HOMILÍA DE JUAN PABLO II

Osijek, sábado 7 de junio de 2003

 

1. "Os exhorto (...) a que viváis de una manera digna de la vocación con que habéis sido llamados" (Ef 4, 1), escribió san Pablo a los cristianos de Éfeso. Su invitación, amadísimos hermanos y hermanas, resuena hoy con particular actualidad en medio de nuestra asamblea.

Ahora bien, ¿cuál es la vocación del cristiano? La respuesta es exigente, pero clara:  la vocación del cristiano es la santidad. Es una vocación que hunde sus raíces en el bautismo y que proponen de nuevo los demás sacramentos, principalmente la Eucaristía.

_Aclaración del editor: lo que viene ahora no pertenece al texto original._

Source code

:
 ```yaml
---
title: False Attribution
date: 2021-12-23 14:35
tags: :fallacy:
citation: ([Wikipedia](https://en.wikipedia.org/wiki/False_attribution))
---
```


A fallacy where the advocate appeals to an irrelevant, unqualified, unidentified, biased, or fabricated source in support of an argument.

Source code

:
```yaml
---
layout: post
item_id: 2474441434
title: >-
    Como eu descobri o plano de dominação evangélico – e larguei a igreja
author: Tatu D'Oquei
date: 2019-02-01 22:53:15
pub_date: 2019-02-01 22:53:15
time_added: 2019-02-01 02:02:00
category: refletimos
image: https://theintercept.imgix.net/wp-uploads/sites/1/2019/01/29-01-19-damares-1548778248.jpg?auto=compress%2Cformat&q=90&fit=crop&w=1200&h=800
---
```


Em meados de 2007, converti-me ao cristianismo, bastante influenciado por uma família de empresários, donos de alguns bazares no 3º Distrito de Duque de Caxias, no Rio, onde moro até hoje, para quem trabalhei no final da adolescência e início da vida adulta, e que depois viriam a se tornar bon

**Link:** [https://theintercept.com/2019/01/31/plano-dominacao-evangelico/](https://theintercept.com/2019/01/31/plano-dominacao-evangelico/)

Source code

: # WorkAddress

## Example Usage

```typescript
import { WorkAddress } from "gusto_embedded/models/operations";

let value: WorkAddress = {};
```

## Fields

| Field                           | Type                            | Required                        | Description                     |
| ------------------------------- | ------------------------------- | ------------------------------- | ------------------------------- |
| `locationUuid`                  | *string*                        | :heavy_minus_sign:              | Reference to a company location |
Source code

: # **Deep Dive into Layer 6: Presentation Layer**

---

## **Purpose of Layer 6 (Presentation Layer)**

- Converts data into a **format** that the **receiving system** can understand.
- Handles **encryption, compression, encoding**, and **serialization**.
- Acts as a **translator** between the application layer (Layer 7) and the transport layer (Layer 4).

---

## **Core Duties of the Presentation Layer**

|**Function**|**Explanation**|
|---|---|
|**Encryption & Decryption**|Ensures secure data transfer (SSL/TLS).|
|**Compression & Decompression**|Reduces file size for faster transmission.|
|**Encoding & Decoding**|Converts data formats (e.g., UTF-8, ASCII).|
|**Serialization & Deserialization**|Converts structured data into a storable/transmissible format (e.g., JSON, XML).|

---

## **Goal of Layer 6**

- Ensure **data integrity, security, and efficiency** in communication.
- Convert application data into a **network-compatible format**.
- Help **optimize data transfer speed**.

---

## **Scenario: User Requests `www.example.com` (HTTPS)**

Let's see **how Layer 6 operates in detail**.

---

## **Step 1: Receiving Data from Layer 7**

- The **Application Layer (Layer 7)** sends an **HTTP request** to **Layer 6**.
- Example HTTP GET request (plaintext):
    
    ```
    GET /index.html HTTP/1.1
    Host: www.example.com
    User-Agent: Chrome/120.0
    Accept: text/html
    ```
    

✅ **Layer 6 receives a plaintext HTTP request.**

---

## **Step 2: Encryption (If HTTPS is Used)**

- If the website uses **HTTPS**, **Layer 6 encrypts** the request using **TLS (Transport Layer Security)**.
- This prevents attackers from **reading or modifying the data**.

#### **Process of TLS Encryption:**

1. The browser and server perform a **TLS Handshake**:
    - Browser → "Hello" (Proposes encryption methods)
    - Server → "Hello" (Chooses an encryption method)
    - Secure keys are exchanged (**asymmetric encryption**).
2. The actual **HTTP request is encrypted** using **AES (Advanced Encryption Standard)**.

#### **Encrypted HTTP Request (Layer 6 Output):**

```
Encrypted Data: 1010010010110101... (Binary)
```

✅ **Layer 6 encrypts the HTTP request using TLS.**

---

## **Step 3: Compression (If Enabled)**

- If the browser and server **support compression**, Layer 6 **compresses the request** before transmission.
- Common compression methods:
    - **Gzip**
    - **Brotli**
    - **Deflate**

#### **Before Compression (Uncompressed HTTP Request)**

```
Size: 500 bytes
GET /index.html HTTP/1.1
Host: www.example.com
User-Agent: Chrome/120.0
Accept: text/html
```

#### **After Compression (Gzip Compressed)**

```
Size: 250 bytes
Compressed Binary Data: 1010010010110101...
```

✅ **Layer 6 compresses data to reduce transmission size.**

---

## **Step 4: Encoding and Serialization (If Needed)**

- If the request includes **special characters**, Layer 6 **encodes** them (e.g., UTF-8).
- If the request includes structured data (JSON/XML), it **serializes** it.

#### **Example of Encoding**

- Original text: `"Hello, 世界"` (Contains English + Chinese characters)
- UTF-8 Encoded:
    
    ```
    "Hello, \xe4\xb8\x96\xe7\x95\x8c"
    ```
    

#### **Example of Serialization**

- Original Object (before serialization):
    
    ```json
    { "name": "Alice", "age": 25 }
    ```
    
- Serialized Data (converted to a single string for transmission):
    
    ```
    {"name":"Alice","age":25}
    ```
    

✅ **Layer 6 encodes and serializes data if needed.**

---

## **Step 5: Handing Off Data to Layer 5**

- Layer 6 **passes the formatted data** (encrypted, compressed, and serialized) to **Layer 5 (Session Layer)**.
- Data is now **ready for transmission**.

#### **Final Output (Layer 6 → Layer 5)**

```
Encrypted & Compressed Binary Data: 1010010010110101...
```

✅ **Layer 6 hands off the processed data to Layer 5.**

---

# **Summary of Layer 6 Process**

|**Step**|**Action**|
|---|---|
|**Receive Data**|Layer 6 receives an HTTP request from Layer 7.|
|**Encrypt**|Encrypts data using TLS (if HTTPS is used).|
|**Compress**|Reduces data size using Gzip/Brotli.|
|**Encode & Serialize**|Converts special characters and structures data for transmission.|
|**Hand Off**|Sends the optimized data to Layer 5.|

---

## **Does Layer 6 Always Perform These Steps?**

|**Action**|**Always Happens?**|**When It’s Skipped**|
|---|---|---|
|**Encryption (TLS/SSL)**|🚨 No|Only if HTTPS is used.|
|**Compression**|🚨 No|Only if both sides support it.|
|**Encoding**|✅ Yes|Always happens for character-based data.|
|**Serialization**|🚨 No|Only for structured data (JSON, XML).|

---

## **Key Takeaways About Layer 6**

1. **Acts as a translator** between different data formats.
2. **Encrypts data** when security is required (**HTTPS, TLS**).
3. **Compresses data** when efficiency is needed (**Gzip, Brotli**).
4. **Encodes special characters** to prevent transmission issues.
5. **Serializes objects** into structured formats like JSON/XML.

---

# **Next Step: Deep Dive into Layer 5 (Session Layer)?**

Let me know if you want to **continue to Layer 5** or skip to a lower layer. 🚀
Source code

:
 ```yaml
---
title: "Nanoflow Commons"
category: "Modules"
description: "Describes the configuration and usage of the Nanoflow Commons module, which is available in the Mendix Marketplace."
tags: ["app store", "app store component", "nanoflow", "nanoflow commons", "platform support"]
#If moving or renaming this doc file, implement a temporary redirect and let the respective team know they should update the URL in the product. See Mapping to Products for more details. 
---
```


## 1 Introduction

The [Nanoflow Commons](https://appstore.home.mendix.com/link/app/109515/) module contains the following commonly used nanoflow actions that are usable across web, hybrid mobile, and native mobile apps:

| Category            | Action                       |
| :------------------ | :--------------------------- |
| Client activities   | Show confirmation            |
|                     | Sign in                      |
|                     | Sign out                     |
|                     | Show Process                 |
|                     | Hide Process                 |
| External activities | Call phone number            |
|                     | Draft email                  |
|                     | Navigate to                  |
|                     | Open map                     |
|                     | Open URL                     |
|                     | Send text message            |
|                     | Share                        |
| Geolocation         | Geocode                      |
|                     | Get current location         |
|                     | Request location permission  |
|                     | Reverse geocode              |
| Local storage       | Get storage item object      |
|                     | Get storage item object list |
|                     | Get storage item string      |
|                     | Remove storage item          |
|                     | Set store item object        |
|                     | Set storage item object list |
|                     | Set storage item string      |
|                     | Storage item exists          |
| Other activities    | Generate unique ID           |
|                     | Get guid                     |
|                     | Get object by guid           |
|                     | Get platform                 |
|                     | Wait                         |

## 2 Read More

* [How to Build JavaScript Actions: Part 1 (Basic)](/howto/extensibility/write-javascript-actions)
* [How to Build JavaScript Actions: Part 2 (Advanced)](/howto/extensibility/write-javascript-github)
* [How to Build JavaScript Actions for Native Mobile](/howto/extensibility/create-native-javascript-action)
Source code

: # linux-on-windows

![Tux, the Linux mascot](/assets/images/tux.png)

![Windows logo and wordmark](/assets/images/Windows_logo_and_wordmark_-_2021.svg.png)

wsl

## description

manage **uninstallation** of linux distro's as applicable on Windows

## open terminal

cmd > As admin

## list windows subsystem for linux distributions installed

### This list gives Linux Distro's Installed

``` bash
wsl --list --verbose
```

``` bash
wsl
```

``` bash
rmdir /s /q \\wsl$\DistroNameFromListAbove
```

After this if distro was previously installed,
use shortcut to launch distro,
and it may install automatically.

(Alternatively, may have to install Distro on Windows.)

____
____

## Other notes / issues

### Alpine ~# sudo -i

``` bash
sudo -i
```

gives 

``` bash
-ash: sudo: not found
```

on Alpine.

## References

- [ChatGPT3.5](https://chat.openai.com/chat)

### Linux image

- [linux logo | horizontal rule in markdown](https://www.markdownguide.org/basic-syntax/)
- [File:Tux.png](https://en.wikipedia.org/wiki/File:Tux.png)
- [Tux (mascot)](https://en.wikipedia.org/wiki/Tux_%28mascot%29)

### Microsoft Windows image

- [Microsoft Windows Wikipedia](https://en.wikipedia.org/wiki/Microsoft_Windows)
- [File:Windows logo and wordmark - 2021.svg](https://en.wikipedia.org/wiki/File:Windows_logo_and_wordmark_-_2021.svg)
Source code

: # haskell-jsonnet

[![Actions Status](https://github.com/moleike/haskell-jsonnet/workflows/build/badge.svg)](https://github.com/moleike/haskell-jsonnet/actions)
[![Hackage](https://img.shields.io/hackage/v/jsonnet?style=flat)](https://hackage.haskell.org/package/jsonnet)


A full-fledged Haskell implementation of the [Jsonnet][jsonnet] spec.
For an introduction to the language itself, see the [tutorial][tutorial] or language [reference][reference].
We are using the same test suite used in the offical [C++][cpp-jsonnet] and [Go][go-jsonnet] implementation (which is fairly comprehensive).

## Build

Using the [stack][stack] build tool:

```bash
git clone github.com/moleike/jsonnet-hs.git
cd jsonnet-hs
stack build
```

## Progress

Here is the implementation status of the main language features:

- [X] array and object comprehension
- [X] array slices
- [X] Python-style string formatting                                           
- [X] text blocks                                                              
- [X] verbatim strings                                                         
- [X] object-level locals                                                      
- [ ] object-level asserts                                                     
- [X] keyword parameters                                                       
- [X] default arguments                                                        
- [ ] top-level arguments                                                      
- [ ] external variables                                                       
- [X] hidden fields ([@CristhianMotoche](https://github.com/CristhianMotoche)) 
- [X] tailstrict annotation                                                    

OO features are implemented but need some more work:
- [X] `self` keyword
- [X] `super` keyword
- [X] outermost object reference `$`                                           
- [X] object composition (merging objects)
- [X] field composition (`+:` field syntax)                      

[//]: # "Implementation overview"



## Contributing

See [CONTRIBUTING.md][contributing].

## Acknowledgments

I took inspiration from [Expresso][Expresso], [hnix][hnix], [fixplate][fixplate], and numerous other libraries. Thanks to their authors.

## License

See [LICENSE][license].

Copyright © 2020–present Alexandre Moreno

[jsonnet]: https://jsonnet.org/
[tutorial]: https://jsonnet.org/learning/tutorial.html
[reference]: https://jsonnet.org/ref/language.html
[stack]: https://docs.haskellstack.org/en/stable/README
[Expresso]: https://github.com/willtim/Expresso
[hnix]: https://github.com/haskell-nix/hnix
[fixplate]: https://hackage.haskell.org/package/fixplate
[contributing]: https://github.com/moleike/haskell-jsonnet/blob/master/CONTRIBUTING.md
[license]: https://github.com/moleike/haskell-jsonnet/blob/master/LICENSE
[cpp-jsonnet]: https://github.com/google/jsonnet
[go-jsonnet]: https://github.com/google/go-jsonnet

Amadísimos hermanos y hermanas de la diócesis de Dakovo y Srijem, el Obispo de Roma está hoy entre vosotros para recordaros, en nombre del Señor, que estáis llamados a la santidad en todas las etapas de la vida:  en la primavera de la juventud, en la plenitud del verano de la edad madura, en el otoño y en el invierno de la ancianidad, y, por último, en la hora de la muerte e, incluso más allá de la muerte, en la purificación última predispuesta por el amor misericordioso de Dios.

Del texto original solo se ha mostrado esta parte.